── SUPPLIED ENTRIES

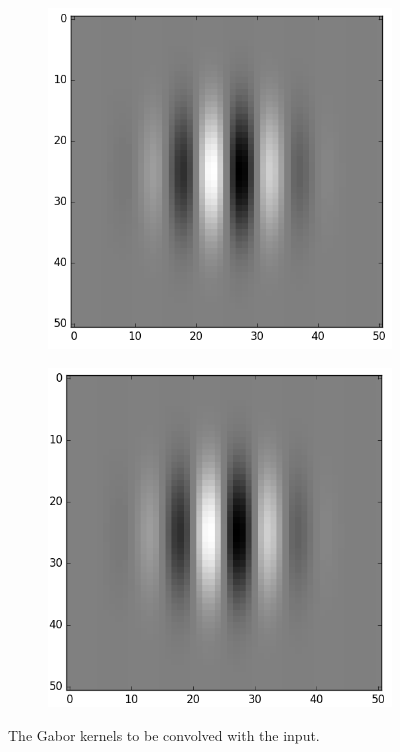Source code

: \documentclass[]{article}
\begin{document}
\begin{figure}
  \label{fig:gabor-kernel}
  \centering
    \begin{subfigure}[t]{0.49\textwidth}
      \centering
      \includegraphics[width=0.99\linewidth]{gabor_kernel.png}
    \end{subfigure}
    \begin{subfigure}[t]{0.49\textwidth}
      \centering
      \includegraphics[width=0.99\linewidth]{gabor_kernel2.png}
    \end{subfigure}
    \caption{The Gabor kernels to be convolved with the input.}
\end{figure}
\end{document}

────

Write out the listing word for word, omitting the pictures it holds.

Source code

: \documentclass[]{article}
\begin{document}
\begin{figure}
  \label{fig:gabor-kernel}
  \centering
    \begin{subfigure}[t]{0.49\textwidth}
      \centering
      \includegraphics[width=0.99\linewidth]{gabor_kernel.png}
    \end{subfigure}
    \begin{subfigure}[t]{0.49\textwidth}
      \centering
      \includegraphics[width=0.99\linewidth]{gabor_kernel2.png}
    \end{subfigure}
    \caption{The Gabor kernels to be convolved with the input.}
\end{figure}
\end{document}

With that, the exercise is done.